One of the greatest joys of wine is its near-infinite variety. So many grapes, so many wine regions, so many vintages ... so many different tasting experiences to try. A wine lover can literally open a bottle of something different every night of the year without running out of choices.

And yet, like most of us, I sometimes get into a "wine rut," returning day after day to wines made from favorite varieties or regions. Another Cabernet Sauvignon tonight? Oh, boy! (Yawn.)

So from time to time I make a conscious effort to break out of the rut by choosing a wine that's distinctly different. Try a wine from an unfamiliar producer, open a bottle from a less-traveled region, or maybe best of all, from the standpoint of your personal wine education, get to know an offbeat grape variety.

Last night, to accompany a Greek-inspired dinner, I opened two warm and approachable reds from the Mediterranean: A modest Greek wine made from the Agiorgitiko ("St. George") grape, and a bargain favorite from the heel of Italy's boot that's a blend of Negroamaro and Malvasia Nero.

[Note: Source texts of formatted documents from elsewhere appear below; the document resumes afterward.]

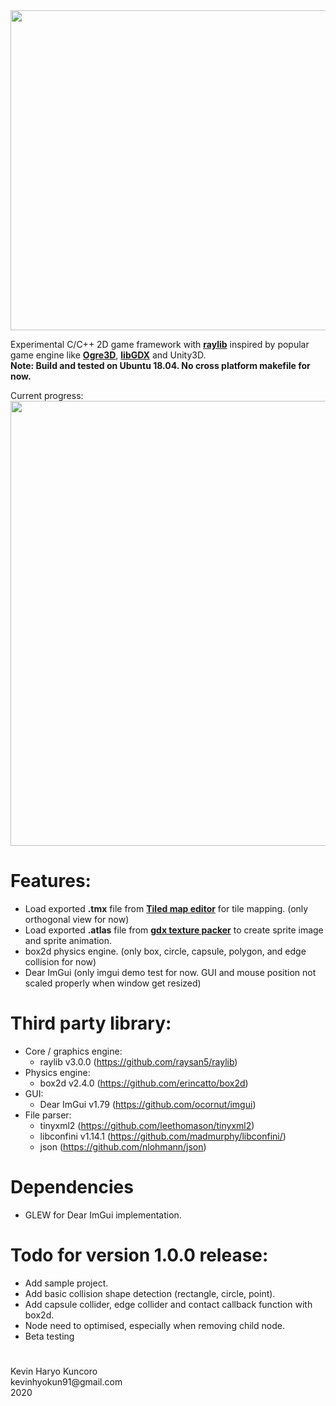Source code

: <img align="center" src="https://github.com/kenhyokun/khkFramework-raylib/blob/master/github_resources/logo/khkFramework-raylib-logo.png" width=512>

Experimental C/C++ 2D game framework with **[raylib][1]** inspired by popular game engine like **[Ogre3D][2]**, **[libGDX][3]** and Unity3D.
</br>
**Note: Build and tested on Ubuntu 18.04. No cross platform makefile for now.**

Current progress:
</br>
<img align="center" src="https://github.com/kenhyokun/khkFramework-raylib/blob/master/github_resources/curr_progress.gif" width=712>

# Features:
  - Load exported **.tmx** file from **[Tiled map editor](https://www.mapeditor.org/)** for tile mapping. (only orthogonal view for now)
  - Load exported **.atlas** file from **[gdx texture packer](https://github.com/crashinvaders/gdx-texture-packer-gui)** to create sprite image and sprite animation.
  - box2d physics engine. (only box, circle, capsule, polygon, and edge collision for now)
  - Dear ImGui (only imgui demo test for now. GUI and mouse position not scaled properly when window get resized)

# Third party library:
  - Core / graphics engine:
    - raylib v3.0.0 (https://github.com/raysan5/raylib)
  - Physics engine:
    - box2d v2.4.0 (https://github.com/erincatto/box2d)
  - GUI:
    - Dear ImGui v1.79 (https://github.com/ocornut/imgui)
  - File parser:
    - tinyxml2 (https://github.com/leethomason/tinyxml2) 
    - libconfini v1.14.1 (https://github.com/madmurphy/libconfini/)
    - json (https://github.com/nlohmann/json)

# Dependencies
  - GLEW for Dear ImGui implementation.

# Todo for version 1.0.0 release:
  - Add sample project.
  - Add basic collision shape detection (rectangle, circle, point).
  - Add capsule collider, edge collider and contact callback function with box2d.
  - Node need to optimised, especially when removing child node.
  - Beta testing

#
<p>
Kevin Haryo Kuncoro </br>
kevinhyokun91@gmail.com </br>
2020 
</p>

[1]: https://github.com/raysan5/raylib
[2]: https://github.com/OGRECave/ogre
[3]: https://github.com/libgdx/libgdx
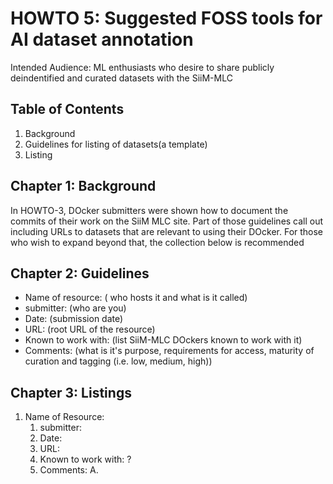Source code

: # HOWTO 5: Suggested FOSS  tools for AI dataset annotation

Intended Audience:
ML enthusiasts who desire to share publicly deindentified and curated datasets with the SiiM-MLC

 Table of Contents
--
1.  Background
1.  Guidelines for listing of datasets(a template)
1.  Listing

Chapter 1: Background
--
In HOWTO-3, DOcker submitters were shown how to document the commits of their work on the SiiM MLC site. Part of those guidelines call out including URLs to datasets that are relevant to using their DOcker. For those who wish to expand beyond that, the collection below is recommended


Chapter 2: Guidelines
--
* Name of resource: ( who hosts it and what is it called)
* submitter: (who are you)
* Date: (submission date)
* URL: (root URL of the resource)
* Known to work with: (list SiiM-MLC DOckers known to work with it)
* Comments: (what is it's purpose, requirements for access, maturity of curation and tagging  (i.e. low, medium, high))


Chapter 3: Listings
--
1. Name of Resource: 
	1. submitter: 
	1. Date: 
	1. URL: 
	1. Known to work with: ?
	1. Comments: A.

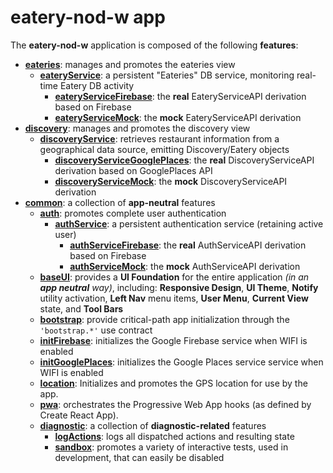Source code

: # eatery-nod-w app

The **eatery-nod-w** application is composed of the following **features**:

 - [**eateries**](eateries/README.md): manages and promotes the eateries view
   - [**eateryService**](eateries/subFeatures/eateryService/README.md): a persistent "Eateries" DB service, monitoring real-time Eatery DB activity
     - [**eateryServiceFirebase**](eateries/subFeatures/eateryServiceFirebase/EateryServiceFirebase.js): the **real** EateryServiceAPI derivation based on Firebase
     - [**eateryServiceMock**](eateries/subFeatures/eateryServiceMock/EateryServiceMock.js):             the **mock** EateryServiceAPI derivation
 - [**discovery**](discovery/README.md): manages and promotes the discovery view
   - [**discoveryService**](discovery/subFeatures/discoveryService/README.md): retrieves restaurant information from a geographical data source, emitting Discovery/Eatery objects
     - [**discoveryServiceGooglePlaces**](discovery/subFeatures/discoveryServiceGooglePlaces/DiscoveryServiceGooglePlaces.js): the **real** DiscoveryServiceAPI derivation based on GooglePlaces API
     - [**discoveryServiceMock**](discovery/subFeatures/discoveryServiceMock/DiscoveryServiceMock.js):                         the **mock** DiscoveryServiceAPI derivation
 - [**common**](common/README.md): a collection of **app-neutral** features
   - [**auth**](common/auth/README.md): promotes complete user authentication
     - [**authService**](common/auth/subFeatures/authService/README.md): a persistent authentication service (retaining active user)
       - [**authServiceFirebase**](common/auth/subFeatures/authServiceFirebase/AuthServiceFirebase.js): the **real** AuthServiceAPI derivation based on Firebase
       - [**authServiceMock**](common/auth/subFeatures/authServiceMock/AuthServiceMock.js):             the **mock** AuthServiceAPI derivation
   - [**baseUI**](common/baseUI/README.md): provides a **UI Foundation** for the entire application _(in an **app neutral** way)_,  including: **Responsive Design**, **UI Theme**, **Notify** utility activation, **Left Nav** menu items, **User Menu**, **Current View** state, and **Tool Bars**
   - [**bootstrap**](common/bootstrap/README.md): provide critical-path app initialization through the `'bootstrap.*'` use contract
   - [**initFirebase**](common/initFirebase/README.md): initializes the Google Firebase service when WIFI is enabled
   - [**initGooglePlaces**](common/initGooglePlaces/README.md): initializes the Google Places service service when WIFI is enabled
   - [**location**](common/location/README.md): Initializes and promotes the GPS location for use by the app.
   - [**pwa**](common/pwa/README.md): orchestrates the Progressive Web App hooks (as defined by Create React App).
   - [**diagnostic**](common/diagnostic/README.md): a collection of **diagnostic-related** features
     - [**logActions**](common/diagnostic/logActions/README.md): logs all dispatched actions and resulting state
     - [**sandbox**](common/diagnostic/sandbox/README.md):       promotes a variety of interactive tests, used in development, that can easily be disabled
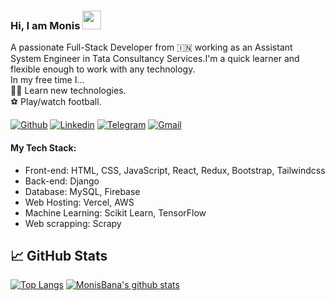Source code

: ### Hi, I am Monis <img src="https://raw.githubusercontent.com/MartinHeinz/MartinHeinz/master/wave.gif" width="30px">
A passionate Full-Stack Developer from 🇮🇳 working as an Assistant System Engineer in Tata Consultancy Services.I'm a quick learner and flexible enough to work with any technology.<br/> 
In my free time I... <br/> 
👨‍💻 Learn new technologies.<br/> 
⚽ Play/watch football.

[![Github](https://img.shields.io/badge/-Github-000?style=flat&logo=Github&logoColor=white)](https://github.com/MonisBana)
[![Linkedin](https://img.shields.io/badge/-LinkedIn-blue?style=flat&logo=Linkedin&logoColor=white)](https://www.linkedin.com/in/monisbana97/)
[![Telegram](https://img.shields.io/badge/-Telegram-blue?style=flat&logo=Telegram&logoColor=white)](https://t.me/monis_bana)
[![Gmail](https://img.shields.io/badge/-Gmail-c14438?style=flat&logo=Gmail&logoColor=white)](mailto:monisbana97@gmail.com)

#### My Tech Stack:

- Front-end: HTML, CSS, JavaScript, React, Redux, Bootstrap, Tailwindcss
- Back-end: Django
- Database: MySQL, Firebase
- Web Hosting: Vercel, AWS
- Machine Learning: Scikit Learn, TensorFlow
- Web scrapping: Scrapy

## &#x1f4c8; GitHub Stats
[![Top Langs](https://github-readme-stats.vercel.app/api/top-langs/?username=MonisBana&hide=jupyter%20notebook&langs_count=6&theme=gotham)](https://github.com/MonisBana/github-readme-stats)
[![MonisBana's github stats](https://github-readme-stats.vercel.app/api?username=MonisBana&theme=gotham&show_icons=true)](https://github.com/MonisBana/github-readme-stats)
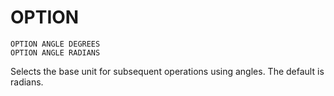 # OPTION

`OPTION ANGLE DEGREES`  
`OPTION ANGLE RADIANS`

Selects the base unit for subsequent operations using angles. The default is radians.
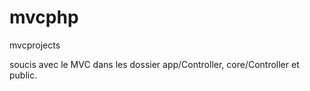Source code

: # mvcphp
mvcprojects

soucis avec le MVC dans les dossier app/Controller, core/Controller et public.
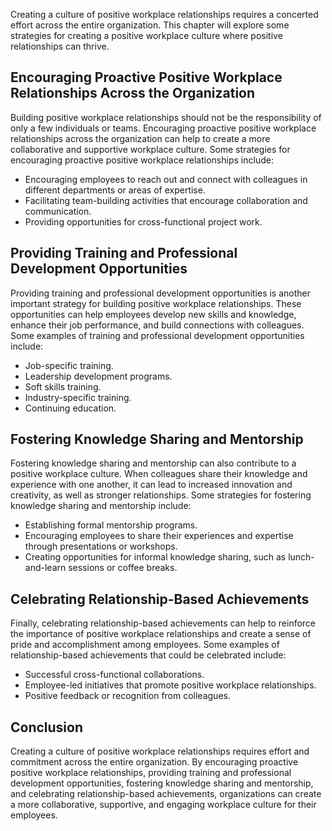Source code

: 
Creating a culture of positive workplace relationships requires a concerted effort across the entire organization. This chapter will explore some strategies for creating a positive workplace culture where positive relationships can thrive.

Encouraging Proactive Positive Workplace Relationships Across the Organization
------------------------------------------------------------------------------

Building positive workplace relationships should not be the responsibility of only a few individuals or teams. Encouraging proactive positive workplace relationships across the organization can help to create a more collaborative and supportive workplace culture. Some strategies for encouraging proactive positive workplace relationships include:

* Encouraging employees to reach out and connect with colleagues in different departments or areas of expertise.
* Facilitating team-building activities that encourage collaboration and communication.
* Providing opportunities for cross-functional project work.

Providing Training and Professional Development Opportunities
-------------------------------------------------------------

Providing training and professional development opportunities is another important strategy for building positive workplace relationships. These opportunities can help employees develop new skills and knowledge, enhance their job performance, and build connections with colleagues. Some examples of training and professional development opportunities include:

* Job-specific training.
* Leadership development programs.
* Soft skills training.
* Industry-specific training.
* Continuing education.

Fostering Knowledge Sharing and Mentorship
------------------------------------------

Fostering knowledge sharing and mentorship can also contribute to a positive workplace culture. When colleagues share their knowledge and experience with one another, it can lead to increased innovation and creativity, as well as stronger relationships. Some strategies for fostering knowledge sharing and mentorship include:

* Establishing formal mentorship programs.
* Encouraging employees to share their experiences and expertise through presentations or workshops.
* Creating opportunities for informal knowledge sharing, such as lunch-and-learn sessions or coffee breaks.

Celebrating Relationship-Based Achievements
-------------------------------------------

Finally, celebrating relationship-based achievements can help to reinforce the importance of positive workplace relationships and create a sense of pride and accomplishment among employees. Some examples of relationship-based achievements that could be celebrated include:

* Successful cross-functional collaborations.
* Employee-led initiatives that promote positive workplace relationships.
* Positive feedback or recognition from colleagues.

Conclusion
----------

Creating a culture of positive workplace relationships requires effort and commitment across the entire organization. By encouraging proactive positive workplace relationships, providing training and professional development opportunities, fostering knowledge sharing and mentorship, and celebrating relationship-based achievements, organizations can create a more collaborative, supportive, and engaging workplace culture for their employees.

Notarpanaro Taurino 1995 Notarpanaro Rosso del Salento ($9.99)
Dark ruby in color, it offers plummy fruit and spicy oak aromas with a hint of floral perfume. Flavors are consistent with the nose, black fruit and tart acidity with distinct tannins adding an astringent edge that's not unpleasant but suggests that the wine will benefit from aging. The sharp acidity adds a cleansing quality that makes it a winner with food. U.S. importer: Winebow Inc., NYC; a Leonardo Locascio Selection. (Oct. 24, 2001)

WEB LINKS: The importer has a fact sheet on Notarpanaro at

Nemea Achiaia Clauss 1998 Nemea ($8.99)
Clear ruby in color, this Greek wine shows appetizing red-berry fruit aromas with a distinct edge of brown sugar. Berrylike and fresh in flavor, it's crisp and quaffable, with clean red-fruit flavors and sufficient acidity for balance. U.S. importer: David Sherman Corp., St. Louis. (Oct. 24, 2001)

FOOD MATCH: Both wines went very well with a Greek-style dish of beef and artichoke hearts over orzo pasta in an egg-lemon sauce. This dish could have been challenging because of the tangy lemon flavors and because both artichokes and eggs are allegedly "difficult" wine companions; as it turned out, however, the bite-size chunks of sirloin and the herbal notes of oregano in the sauce made the match work in spite of these potential handicaps.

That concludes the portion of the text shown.